On January :Ll, Voth also signed a pre-printed form entitled
"Order for Conditions of Bail/Notice of Hearing/Trial." The
pre-printed order consists of four sections. The first section
2
provided spaces for Voth's name, the case number, and the statutory
violation. The second section provided:
Defendant SHALL NOT
Leave Gallatin County Possess Firearms
x Leave the State of Montana x Use alcohol or drugs
Contact in ANY WAY unless directed to by the court:
The third section provided:
Defendant SHALL
& Post Bail $ 551.00 (cont.) Be released O/R
2 Obey all laws -.&- Make all court Appearances
x Notify the court of any change in address/phone#
_ Check into the Detention Center: Every Day/Week at : -m
_ Other conditions:
Keep court informed of current address
Remanded to Sheriff in Lieu of: _ Posting Bail __ Pending Release
The fourth section, labeled "Trial/Pretrial Hearing/Pretrial
Hearing," indicated that Voth requested a jury trial, set a trial
date for May 26, 1993, set a pretrial hearing date for April 23,
1993, and designated the name of the presiding Justice of the
Peace. The final line of the pre-printed order preceding Voth's
signature provided:
I have read the above and agree to abide by all
conditions.
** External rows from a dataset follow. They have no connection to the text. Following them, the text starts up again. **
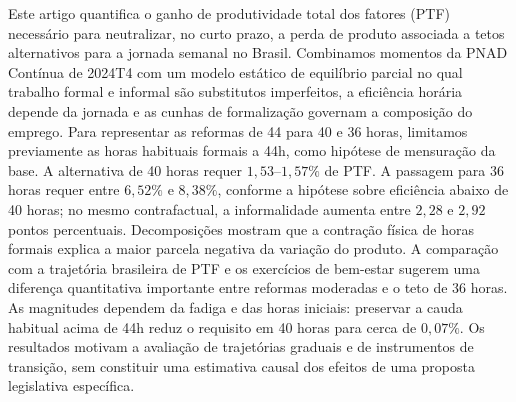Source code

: Este artigo quantifica o ganho de produtividade total dos fatores (PTF) necessário para neutralizar, no curto prazo, a perda de produto associada a tetos alternativos para a jornada semanal no Brasil. Combinamos momentos da PNAD Contínua de 2024T4 com um modelo estático de equilíbrio parcial no qual trabalho formal e informal são substitutos imperfeitos, a eficiência horária depende da jornada e as cunhas de formalização governam a composição do emprego. Para representar as reformas de 44 para 40 e 36 horas, limitamos previamente as horas habituais formais a 44h, como hipótese de mensuração da base. A alternativa de 40 horas requer $1{,}53$--$1{,}57\%$ de PTF. A passagem para 36 horas requer entre $6{,}52\%$ e $8{,}38\%$, conforme a hipótese sobre eficiência abaixo de 40 horas; no mesmo contrafactual, a informalidade aumenta entre $2{,}28$ e $2{,}92$ pontos percentuais. Decomposições mostram que a contração física de horas formais explica a maior parcela negativa da variação do produto. A comparação com a trajetória brasileira de PTF e os exercícios de bem-estar sugerem uma diferença quantitativa importante entre reformas moderadas e o teto de 36 horas. As magnitudes dependem da fadiga e das horas iniciais: preservar a cauda habitual acima de 44h reduz o requisito em 40 horas para cerca de $0{,}07\%$. Os resultados motivam a avaliação de trajetórias graduais e de instrumentos de transição, sem constituir uma estimativa causal dos efeitos de uma proposta legislativa específica.
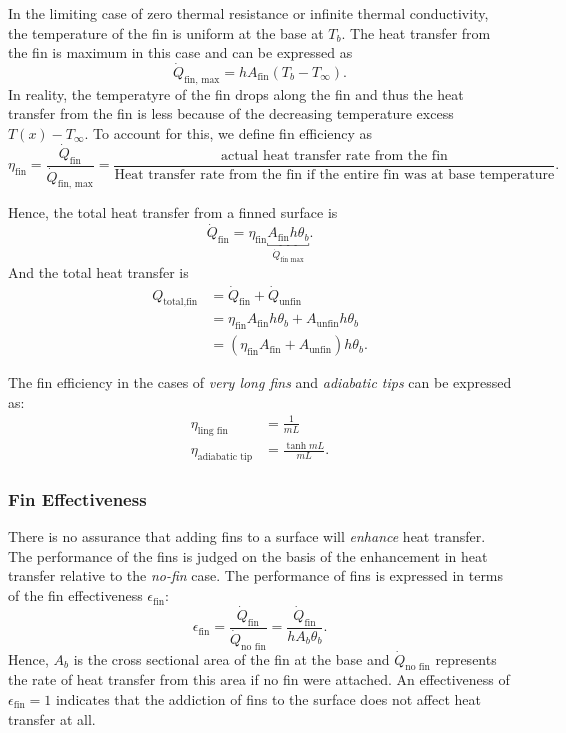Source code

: In the limiting case of zero thermal resistance or infinite thermal conductivity, the temperature of the fin is uniform at the base at $T_b$.
The heat transfer from the fin is maximum in this case and can be expressed as
\begin{equation*}
  \dot{Q}_{\text{fin, max}}  = h A_{\text{fin}} (T_b - T_{\infty})
.\end{equation*}
In reality, the temperatyre of the fin drops along the fin and thus the heat transfer from the fin is less because of the decreasing temperature excess $T(x) - T_{\infty}$.
To account for this, we define fin efficiency as
\begin{equation*}
  \eta_{\text{fin}} = \frac{\dot{Q}_{\text{fin}}}{\dot{Q}_{\text{fin, max}}} = \frac{\text{actual heat transfer rate from the fin}}{\text{Heat transfer rate from the fin if the entire fin was at base temperature}}
.\end{equation*}

Hence, the total heat transfer from a finned surface is
\begin{equation*}
  \dot{Q}_{\text{fin}} = \eta_{\text{fin}} \underbracket{A_{\text{fin}} h \theta_b}_{\dot{Q}_{\text{fin max}}}
.\end{equation*}
And the total heat transfer is
\begin{align*}
  Q_{\text{total,fin}} &= \dot{Q}_{\text{fin}} + \dot{Q}_{\text{unfin}} \\
  &= \eta_{\text{fin}} A_{\text{fin}} h \theta_b + A_{\text{unfin}} h \theta_b \\
  &= \left( \eta_{\text{fin}} A_{\text{fin}} + A_{\text{unfin}} \right) h \theta_b
.\end{align*}

The fin efficiency in the cases of \textit{very long fins} and \textit{adiabatic tips} can be expressed as:
\begin{align*}
  \eta_{\text{ling fin}} &= \frac{1}{mL} \\
  \eta_{\text{adiabatic tip}} &= \frac{\tanh mL}{mL}
.\end{align*}


\subsubsection{Fin Effectiveness}
There is no assurance that adding fins to a surface will \textit{enhance} heat transfer.
The performance of the fins is judged on the basis of the enhancement in heat transfer relative to the \textit{no-fin} case.
The performance of fins is expressed in terms of the fin effectiveness $\epsilon_{\text{fin}}$:
\begin{equation*}
  \epsilon_{\text{fin}} = \frac{\dot{Q}_{\text{fin}}}{\dot{Q}_{\text{no fin}}} = \frac{\dot{Q}_{\text{fin}}}{h A_b \theta_b}
.\end{equation*}
Hence, $A_b$ is the cross sectional area of the fin at the base and $\dot{Q}_{\text{no fin}}$ represents the rate of heat transfer from this area if no fin were attached.
An effectiveness of $\epsilon_{\text{fin}} = 1$ indicates that the addiction of fins to the surface does not affect heat transfer at all.

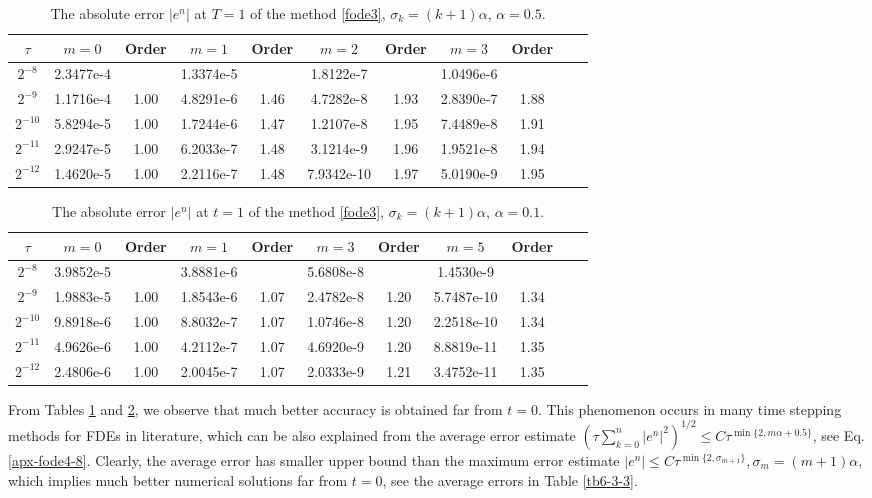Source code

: \documentclass[10pt]{siamltex}
\begin{document}
\begin{table}[!h]
\caption{{The  absolute  error   $|e^n|$ at $T=1$
of the method \eqref{fode3}, $\sigma_k=(k+1)\alpha$,  $\alpha=0.5$.}}\label{tb6-1-2}
\centering\footnotesize
\begin{tabular}{|c|c|c|c|c|c|c|c|c|c|c|}
\hline
 $\tau$ & $m=0$ & Order& $m=1$ & Order& $m=2$ & Order & $m=3$ & Order\\
 \hline
$2^{-8}$ &2.3477e-4&    &1.3374e-5&    &1.8122e-7&    &1.0496e-6&    \\
$2^{-9}$ &1.1716e-4&1.00&4.8291e-6&1.46&4.7282e-8&1.93&2.8390e-7&1.88\\
$2^{-10}$&5.8294e-5&1.00&1.7244e-6&1.47&1.2107e-8&1.95&7.4489e-8&1.91\\
$2^{-11}$&2.9247e-5&1.00&6.2033e-7&1.48&3.1214e-9&1.96&1.9521e-8&1.94\\
$2^{-12}$&1.4620e-5&1.00&2.2116e-7&1.48&7.9342e-10&1.97&5.0190e-9&1.95\\
\hline
\end{tabular}
\end{table}



\begin{table}[!h]
\caption{{The  absolute  error   $|e^n|$ at $t=1$
of the method \eqref{fode3}, $\sigma_k=(k+1)\alpha$,  $\alpha=0.1$.}}\label{tb6-3-2}
\centering\footnotesize
\begin{tabular}{|c|c|c|c|c|c|c|c|c|c|c|}
\hline
 $\tau$ & $m=0$ & Order& $m=1$ & Order& $m=3$ & Order & $m=5$ & Order\\
 \hline
$2^{-8}$ &3.9852e-5 &    &3.8881e-6 &    &5.6808e-8 &    &1.4530e-9 &     \\
$2^{-9}$ &1.9883e-5 &1.00&1.8543e-6 &1.07&2.4782e-8 &1.20&5.7487e-10&1.34 \\
$2^{-10}$&9.8918e-6 &1.00&8.8032e-7 &1.07&1.0746e-8 &1.20&2.2518e-10&1.34 \\
$2^{-11}$&4.9626e-6 &1.00&4.2112e-7 &1.07&4.6920e-9 &1.20&8.8819e-11&1.35 \\
$2^{-12}$&2.4806e-6 &1.00&2.0045e-7 &1.07&2.0333e-9 &1.21&3.4752e-11&1.35 \\
\hline
\end{tabular}
\end{table}

From Tables \ref{tb6-1-2} and \ref{tb6-3-2}, we observe that much better accuracy is obtained far from $t=0$. This phenomenon occurs in many time stepping methods for FDEs in literature, which
can be also explained from the average error estimate
$(\tau\sum_{k=0}^n|e^n|^2)^{1/2}\leq C\tau^{\min\{2,m\alpha+0.5\}}$, see Eq. \eqref{apx-fode4-8}.  Clearly, the average error has smaller upper bound than the maximum error estimate $|e^n|\leq C\tau^{\min\{2,\sigma_{m+1}\}},\sigma_m=(m+1)\alpha$, which implies   much better numerical solutions far from $t=0$, see the average errors in Table \ref{tb6-3-3}.
\end{document}
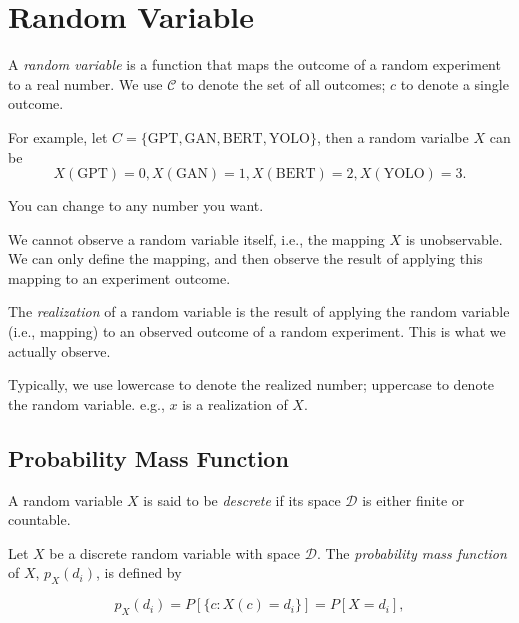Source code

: \documentclass{article}
\begin{document}
    \section*{Random Variable}

        A \textit{random variable} is a function that maps the outcome of a
        random experiment to a real number. We use $ \mathcal{C} $ to
        denote the set of all outcomes; $ c $ to denote a single outcome.

        For example, let $ C =  \{ \text{GPT}, \text{GAN}, \text{BERT},
        \text{YOLO} \} $, then a random varialbe $ X $ can be
        \begin{equation*}
             X(\text{GPT}) = 0, X(\text{GAN}) = 1, X(\text{BERT}) = 2,
             X(\text{YOLO}) = 3.
        \end{equation*}

        You can change to any number you want.

        We cannot observe a random variable itself, i.e., the mapping $ X $
        is unobservable. We can only define the mapping, and then observe
        the result of applying this mapping to an experiment outcome.

        The \textit{realization} of a random variable is the result of
        applying the random variable (i.e., mapping) to an observed outcome
        of a random experiment. This is what we actually observe.

        Typically, we use lowercase to denote the realized number;
        uppercase to denote the random variable. e.g., $ x $ is a
        realization of $ X $.

        \subsection*{Probability Mass Function}

            A random variable $ X $ is said to be \textit{descrete} if its
            space $ \mathcal{D} $ is either finite or countable.

            Let $ X $ be a discrete random variable with space $ \mathcal{D} $.
            The \textit{probability mass function} of $ X $, $ p_{X}(d_{i}) $,
            is defined by

            \begin{equation*}
                p_{X}(d_{i}) = P[\{ c: X(c) = d_{i} \}] = P[ X = d_{i} ],
            \end{equation*}
\end{document}
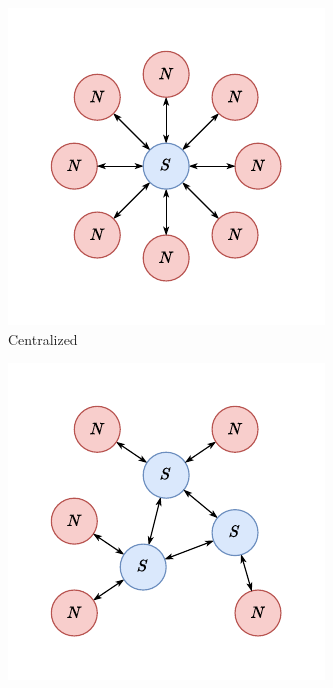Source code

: \begin{figure}
  \centering
  \begin{subfigure}{.25\textwidth}
    \centering
    \includegraphics[width=\textwidth]{figures/topo-centralized}
    \caption{Centralized}
    \label{fig:cids.centralized}
  \end{subfigure}%
  \begin{subfigure}{.25\textwidth}
    \centering
    \includegraphics[width=\textwidth]{figures/topo-decentralized}

\end{subfigure}
\end{figure}
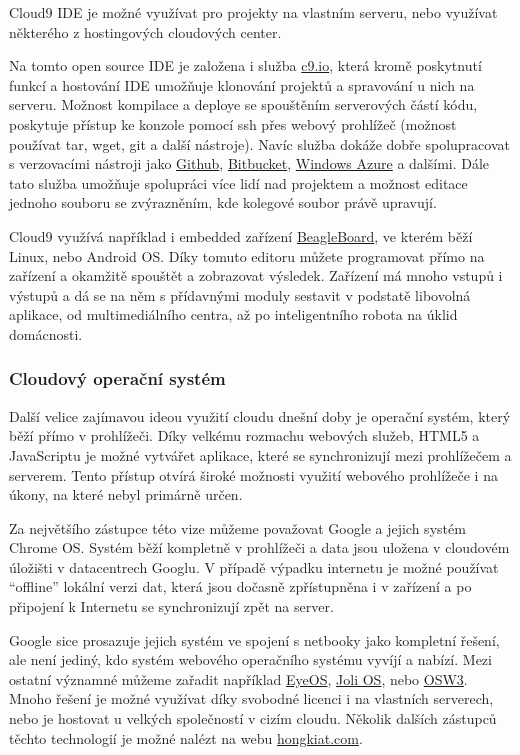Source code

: Cloud9 IDE je možné využívat pro projekty na vlastním serveru, nebo využívat některého z hostingových cloudových center.

Na tomto open source IDE je založena i služba \href{https://c9.io/}{c9.io}, která kromě poskytnutí funkcí a hostování IDE umožňuje klonování projektů a spravování u nich na serveru. Možnost kompilace a deploye se spouštěním serverových částí kódu, poskytuje přístup ke konzole pomocí ssh přes webový prohlížeč (možnost používat tar, wget, git a další nástroje). Navíc služba dokáže dobře spolupracovat s verzovacími nástroji jako \href{https://github.com/}{Github}, \href{https://bitbucket.org/}{Bitbucket}, \href{http://www.windowsazure.com}{Windows Azure} a dalšími.
Dále tato služba umožňuje spolupráci více lidí nad projektem a možnost editace jednoho souboru se zvýrazněním, kde kolegové soubor právě upravují.

Cloud9 využívá například i embedded zařízení \href{http://beagleboard.org/}{BeagleBoard}, ve kterém běží Linux, nebo Android OS. Díky tomuto editoru můžete programovat přímo na zařízení a okamžitě spouštět a zobrazovat výsledek. Zařízení má mnoho vstupů i výstupů a dá se na něm s přídavnými moduly sestavit v podstatě libovolná aplikace, od multimediálního centra, až po inteligentního robota na úklid domácnosti.

\subsubsection{Cloudový operační systém}
Další velice zajímavou ideou využití cloudu dnešní doby je operační systém, který běží přímo v prohlížeči. Díky velkému rozmachu webových služeb, HTML5 a JavaScriptu je možné vytvářet aplikace, které se synchronizují mezi prohlížečem a serverem. Tento přístup otvírá široké možnosti využití webového prohlížeče i na úkony, na které nebyl primárně určen.

Za největšího zástupce této vize můžeme považovat Google a jejich systém Chrome OS. Systém běží kompletně v prohlížeči a data jsou uložena v cloudovém úložišti v datacentrech Googlu. V případě výpadku internetu je možné používat "`offline"' lokální verzi dat, která jsou dočasně zpřístupněna i v zařízení a po připojení k Internetu se synchronizují zpět na server.

Google sice prosazuje jejich systém ve spojení s netbooky jako kompletní řešení, ale není jediný, kdo systém webového operačního systému vyvíjí a nabízí. Mezi ostatní významné můžeme zařadit například \href{http://www.eyeos.com/}{EyeOS}, \href{http://www.jolicloud.com/jolios}{Joli OS}, nebo \href{https://osw3.com/}{OSW3}. Mnoho řešení je možné využívat díky svobodné licenci i na vlastních serverech, nebo je hostovat u velkých společností v cizím cloudu. Několik dalších zástupců těchto technologií je možné nalézt na webu \href{http://www.hongkiat.com/blog/free-cloud-os/}{hongkiat.com\cite{hongkiat:webos}}.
I understand if I do not abide by them or
appear for trial my bail/bond will be forfeited and a
warrant issued for my arrest.
On or about April 23, 1993, attorney Karl P. See1 filed a
notice of appearance as counsel of record on behalf of Voth. Upon
the County Attorney's motion to continue, the Justice Court issued
an order on May 6 resetting trial for June 9. The order stated:
'I [Ylou are further notified that if you do not appear, the Court
shall take appropriate action and award costs accordingly." The
order was sent to the County Attorney and to Voth's attorney. On
May 14, Voth's attorney moved to continue the June 9 trial. The
motion was granted without objection.
Trial in Justice Court was held on September 29, 1993. Voth
was not personally present; however, his attorney appeared on his
behalf. The minutes of the Justice Court indicate that, because
Voth did not personally appear, the Justice of the Peace waived the
jury trial. A bench trial took place after which the Justice Court
found Voth guilty of second offense DUI and imposed sentence.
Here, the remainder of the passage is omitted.